Moderate consolidation and renewed growth Economic Outlook - december 2025
Focus – Why was income tax collection in 2025 so buoyant?
Between 2017 and 2021, the share of households’ direct taxation in their income declined, falling from 21.4% to around 20%. On the one hand, a large number of tax cuts were implemented, and on the other, replacement incomes introduced during the health crisis were taxed at lower rates. As a catch-up effect, contributions and taxes on household income and wealth increased faster than household income in 2022.
The share of taxes and contributions in household income then fell again in 2023 and 2024. In particular, these two years were characterised by weak growth, or even declines, in income tax amounts (+0.9% in 2023 and -0.7% in 2024), while households’ nominal income rose significantly. The sluggishness of income tax in 2023 and 2024 is explained notably by the decline in real wages over the 2022-2023 period. Due to the deduction at source mechanism and the uprating of tax brackets in line with inflation, income tax dynamics are determined not only by the current payroll, but also by past trends in real wages.

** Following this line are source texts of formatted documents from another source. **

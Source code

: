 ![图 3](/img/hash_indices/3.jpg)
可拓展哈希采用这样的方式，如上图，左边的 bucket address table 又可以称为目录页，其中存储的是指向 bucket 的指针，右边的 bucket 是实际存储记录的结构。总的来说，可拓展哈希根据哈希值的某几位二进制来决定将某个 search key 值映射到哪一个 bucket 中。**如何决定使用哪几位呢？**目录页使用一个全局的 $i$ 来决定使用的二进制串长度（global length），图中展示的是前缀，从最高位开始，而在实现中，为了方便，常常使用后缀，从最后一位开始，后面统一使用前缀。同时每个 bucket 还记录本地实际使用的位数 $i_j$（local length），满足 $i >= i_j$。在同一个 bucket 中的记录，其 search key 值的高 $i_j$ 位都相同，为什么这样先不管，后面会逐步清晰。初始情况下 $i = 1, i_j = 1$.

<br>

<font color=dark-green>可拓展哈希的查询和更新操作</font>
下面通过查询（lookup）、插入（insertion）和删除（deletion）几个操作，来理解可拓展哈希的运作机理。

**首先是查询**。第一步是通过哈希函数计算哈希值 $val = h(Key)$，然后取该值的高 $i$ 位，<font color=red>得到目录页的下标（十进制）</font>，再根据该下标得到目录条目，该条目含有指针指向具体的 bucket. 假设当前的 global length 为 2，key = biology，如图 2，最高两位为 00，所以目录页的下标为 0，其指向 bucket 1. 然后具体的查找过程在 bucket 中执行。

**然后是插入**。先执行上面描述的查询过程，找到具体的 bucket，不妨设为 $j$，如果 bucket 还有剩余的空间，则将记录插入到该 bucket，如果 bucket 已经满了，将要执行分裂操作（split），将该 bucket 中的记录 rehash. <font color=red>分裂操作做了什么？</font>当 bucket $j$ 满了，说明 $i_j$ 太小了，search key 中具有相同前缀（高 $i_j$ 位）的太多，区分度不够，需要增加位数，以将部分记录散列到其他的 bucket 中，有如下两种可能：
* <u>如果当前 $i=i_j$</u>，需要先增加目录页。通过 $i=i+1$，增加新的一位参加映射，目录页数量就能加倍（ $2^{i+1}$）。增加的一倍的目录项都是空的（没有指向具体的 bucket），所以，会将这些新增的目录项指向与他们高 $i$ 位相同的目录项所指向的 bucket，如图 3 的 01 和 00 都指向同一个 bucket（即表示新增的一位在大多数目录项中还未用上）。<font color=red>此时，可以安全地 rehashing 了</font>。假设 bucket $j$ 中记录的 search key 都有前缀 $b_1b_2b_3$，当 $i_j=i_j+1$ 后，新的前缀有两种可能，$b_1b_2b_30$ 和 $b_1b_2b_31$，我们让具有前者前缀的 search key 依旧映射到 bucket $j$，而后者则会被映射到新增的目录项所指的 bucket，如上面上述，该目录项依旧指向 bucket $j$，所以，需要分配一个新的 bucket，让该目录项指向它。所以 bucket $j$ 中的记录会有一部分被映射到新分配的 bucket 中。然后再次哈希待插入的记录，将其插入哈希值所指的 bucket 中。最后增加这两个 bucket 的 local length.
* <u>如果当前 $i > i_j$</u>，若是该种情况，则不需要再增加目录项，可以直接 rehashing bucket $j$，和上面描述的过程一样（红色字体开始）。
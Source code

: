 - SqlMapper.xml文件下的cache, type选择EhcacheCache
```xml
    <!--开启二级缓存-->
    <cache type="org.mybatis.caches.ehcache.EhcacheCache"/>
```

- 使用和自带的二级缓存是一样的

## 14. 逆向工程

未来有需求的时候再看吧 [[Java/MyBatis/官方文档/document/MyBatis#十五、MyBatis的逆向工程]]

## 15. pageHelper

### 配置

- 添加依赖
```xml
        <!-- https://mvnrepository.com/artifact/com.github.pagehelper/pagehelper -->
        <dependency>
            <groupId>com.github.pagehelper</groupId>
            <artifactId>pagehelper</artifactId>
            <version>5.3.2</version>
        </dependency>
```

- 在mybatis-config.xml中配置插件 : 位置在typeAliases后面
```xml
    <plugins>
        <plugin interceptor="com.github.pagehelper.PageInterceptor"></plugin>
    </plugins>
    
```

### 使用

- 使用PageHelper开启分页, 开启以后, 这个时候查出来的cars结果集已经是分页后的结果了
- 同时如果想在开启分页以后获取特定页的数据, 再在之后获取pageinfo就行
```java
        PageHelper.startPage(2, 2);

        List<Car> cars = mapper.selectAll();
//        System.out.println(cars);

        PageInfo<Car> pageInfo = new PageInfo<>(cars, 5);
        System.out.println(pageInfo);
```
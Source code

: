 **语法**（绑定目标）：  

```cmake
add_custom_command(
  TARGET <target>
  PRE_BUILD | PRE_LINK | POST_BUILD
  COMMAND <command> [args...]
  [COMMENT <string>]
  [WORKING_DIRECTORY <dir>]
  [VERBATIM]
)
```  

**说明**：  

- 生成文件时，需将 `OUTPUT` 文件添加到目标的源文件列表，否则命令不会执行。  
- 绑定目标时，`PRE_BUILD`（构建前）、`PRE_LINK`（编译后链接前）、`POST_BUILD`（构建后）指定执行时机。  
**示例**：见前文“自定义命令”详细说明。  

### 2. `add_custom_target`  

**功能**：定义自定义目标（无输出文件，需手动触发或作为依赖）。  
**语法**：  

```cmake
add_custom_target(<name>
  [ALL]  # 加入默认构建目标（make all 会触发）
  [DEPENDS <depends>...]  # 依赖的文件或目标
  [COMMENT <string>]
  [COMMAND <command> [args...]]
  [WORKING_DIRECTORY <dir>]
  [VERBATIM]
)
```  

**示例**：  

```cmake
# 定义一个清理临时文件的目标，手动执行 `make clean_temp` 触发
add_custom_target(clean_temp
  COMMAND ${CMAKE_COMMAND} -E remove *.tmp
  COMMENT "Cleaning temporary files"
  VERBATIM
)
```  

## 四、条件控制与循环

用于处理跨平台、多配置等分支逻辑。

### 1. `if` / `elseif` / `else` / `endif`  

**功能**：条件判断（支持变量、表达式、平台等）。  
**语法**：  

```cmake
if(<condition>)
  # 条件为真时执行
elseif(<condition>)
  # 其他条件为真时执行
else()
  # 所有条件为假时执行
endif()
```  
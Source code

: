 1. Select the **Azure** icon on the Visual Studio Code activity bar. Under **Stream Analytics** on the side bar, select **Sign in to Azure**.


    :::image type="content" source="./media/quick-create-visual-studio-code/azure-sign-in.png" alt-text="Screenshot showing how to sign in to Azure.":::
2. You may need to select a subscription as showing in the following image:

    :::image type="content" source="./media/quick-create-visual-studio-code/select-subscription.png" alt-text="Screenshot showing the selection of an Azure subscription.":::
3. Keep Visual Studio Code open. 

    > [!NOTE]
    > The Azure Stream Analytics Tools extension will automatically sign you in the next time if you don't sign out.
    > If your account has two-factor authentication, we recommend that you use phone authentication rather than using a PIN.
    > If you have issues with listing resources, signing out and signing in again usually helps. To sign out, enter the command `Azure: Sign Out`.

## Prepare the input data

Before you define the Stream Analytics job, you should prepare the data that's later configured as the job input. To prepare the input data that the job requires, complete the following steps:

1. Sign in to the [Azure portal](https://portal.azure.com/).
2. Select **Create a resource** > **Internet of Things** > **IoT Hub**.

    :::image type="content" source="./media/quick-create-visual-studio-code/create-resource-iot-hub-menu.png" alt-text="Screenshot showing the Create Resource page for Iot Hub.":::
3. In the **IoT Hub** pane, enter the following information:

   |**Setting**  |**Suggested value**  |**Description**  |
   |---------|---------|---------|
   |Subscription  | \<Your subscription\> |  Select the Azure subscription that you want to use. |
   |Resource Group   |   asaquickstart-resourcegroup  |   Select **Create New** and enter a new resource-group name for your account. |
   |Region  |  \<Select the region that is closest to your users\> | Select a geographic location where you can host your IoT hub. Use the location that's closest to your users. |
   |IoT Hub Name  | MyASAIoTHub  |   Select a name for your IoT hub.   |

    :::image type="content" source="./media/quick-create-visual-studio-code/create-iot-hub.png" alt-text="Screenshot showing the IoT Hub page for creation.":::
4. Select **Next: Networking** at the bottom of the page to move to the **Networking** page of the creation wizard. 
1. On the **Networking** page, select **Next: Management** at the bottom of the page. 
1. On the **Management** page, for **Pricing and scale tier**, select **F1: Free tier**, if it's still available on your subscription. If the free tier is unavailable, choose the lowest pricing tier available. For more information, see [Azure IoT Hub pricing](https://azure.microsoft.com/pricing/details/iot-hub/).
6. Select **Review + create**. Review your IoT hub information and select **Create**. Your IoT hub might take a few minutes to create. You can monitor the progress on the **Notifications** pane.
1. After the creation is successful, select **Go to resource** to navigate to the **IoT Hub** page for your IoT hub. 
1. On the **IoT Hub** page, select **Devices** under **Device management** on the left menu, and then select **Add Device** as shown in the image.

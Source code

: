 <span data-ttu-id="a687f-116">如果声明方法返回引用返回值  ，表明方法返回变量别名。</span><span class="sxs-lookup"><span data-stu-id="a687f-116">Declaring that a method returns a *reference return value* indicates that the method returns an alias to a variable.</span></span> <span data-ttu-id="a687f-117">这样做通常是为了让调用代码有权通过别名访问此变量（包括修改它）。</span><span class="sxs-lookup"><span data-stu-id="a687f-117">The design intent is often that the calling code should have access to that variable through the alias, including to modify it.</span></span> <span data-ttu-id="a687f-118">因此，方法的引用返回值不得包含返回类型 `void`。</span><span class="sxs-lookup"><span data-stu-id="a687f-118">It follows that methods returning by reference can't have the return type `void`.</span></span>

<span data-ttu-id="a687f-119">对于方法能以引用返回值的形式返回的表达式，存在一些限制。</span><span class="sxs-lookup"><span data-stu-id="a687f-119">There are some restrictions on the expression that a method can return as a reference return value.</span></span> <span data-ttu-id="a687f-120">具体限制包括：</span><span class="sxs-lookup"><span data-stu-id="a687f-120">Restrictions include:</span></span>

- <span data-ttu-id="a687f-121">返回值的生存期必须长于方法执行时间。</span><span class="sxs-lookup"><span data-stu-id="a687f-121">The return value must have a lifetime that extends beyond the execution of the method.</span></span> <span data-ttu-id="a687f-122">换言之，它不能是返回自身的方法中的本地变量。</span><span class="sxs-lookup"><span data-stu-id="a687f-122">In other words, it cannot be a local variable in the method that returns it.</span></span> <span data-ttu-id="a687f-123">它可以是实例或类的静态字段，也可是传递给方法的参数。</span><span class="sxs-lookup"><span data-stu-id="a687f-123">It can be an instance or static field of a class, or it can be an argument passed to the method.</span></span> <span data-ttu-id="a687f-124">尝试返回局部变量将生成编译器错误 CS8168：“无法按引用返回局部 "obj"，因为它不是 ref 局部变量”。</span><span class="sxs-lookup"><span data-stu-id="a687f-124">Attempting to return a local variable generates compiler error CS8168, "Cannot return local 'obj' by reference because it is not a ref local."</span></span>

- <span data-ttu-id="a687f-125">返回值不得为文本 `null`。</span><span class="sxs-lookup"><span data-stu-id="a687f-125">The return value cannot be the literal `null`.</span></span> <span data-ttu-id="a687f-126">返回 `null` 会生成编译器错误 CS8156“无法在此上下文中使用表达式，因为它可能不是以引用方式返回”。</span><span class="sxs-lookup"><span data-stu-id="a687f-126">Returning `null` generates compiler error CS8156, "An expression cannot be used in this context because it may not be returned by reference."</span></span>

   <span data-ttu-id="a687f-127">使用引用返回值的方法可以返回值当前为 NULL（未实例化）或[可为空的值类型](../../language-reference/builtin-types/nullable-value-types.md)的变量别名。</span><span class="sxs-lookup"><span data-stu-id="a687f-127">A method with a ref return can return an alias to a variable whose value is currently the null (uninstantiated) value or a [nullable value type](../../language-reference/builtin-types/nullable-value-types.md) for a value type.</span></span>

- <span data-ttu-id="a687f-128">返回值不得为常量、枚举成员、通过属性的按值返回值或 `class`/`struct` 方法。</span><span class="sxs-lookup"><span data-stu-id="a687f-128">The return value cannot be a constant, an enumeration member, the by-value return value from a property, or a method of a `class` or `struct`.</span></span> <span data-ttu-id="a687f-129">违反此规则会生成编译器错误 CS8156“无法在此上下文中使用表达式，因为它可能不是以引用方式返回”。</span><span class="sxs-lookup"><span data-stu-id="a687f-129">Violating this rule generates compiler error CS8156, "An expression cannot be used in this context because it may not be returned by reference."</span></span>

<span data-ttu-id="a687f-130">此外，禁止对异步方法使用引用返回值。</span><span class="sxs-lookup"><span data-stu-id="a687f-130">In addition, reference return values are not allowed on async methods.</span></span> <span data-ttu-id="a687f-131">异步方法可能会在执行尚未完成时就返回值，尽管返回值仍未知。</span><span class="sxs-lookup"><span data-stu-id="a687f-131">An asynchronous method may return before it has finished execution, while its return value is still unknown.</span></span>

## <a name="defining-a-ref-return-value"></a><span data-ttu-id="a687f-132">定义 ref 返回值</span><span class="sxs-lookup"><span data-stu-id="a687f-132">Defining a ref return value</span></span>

Consequently, after two subdued years, income tax is expected to rebound sharply in 2025 (+8.4%), growing significantly faster than payroll. This rebound can be mainly attributed to the increase in real wages in 2024 (+0.8% in terms of average wage per capita, after -0.8% in 2023), but also to the strongly negative trend in real wages in 2022, which no longer influenced total tax levels in 2025, whereas it continued to depress receipts in 2024.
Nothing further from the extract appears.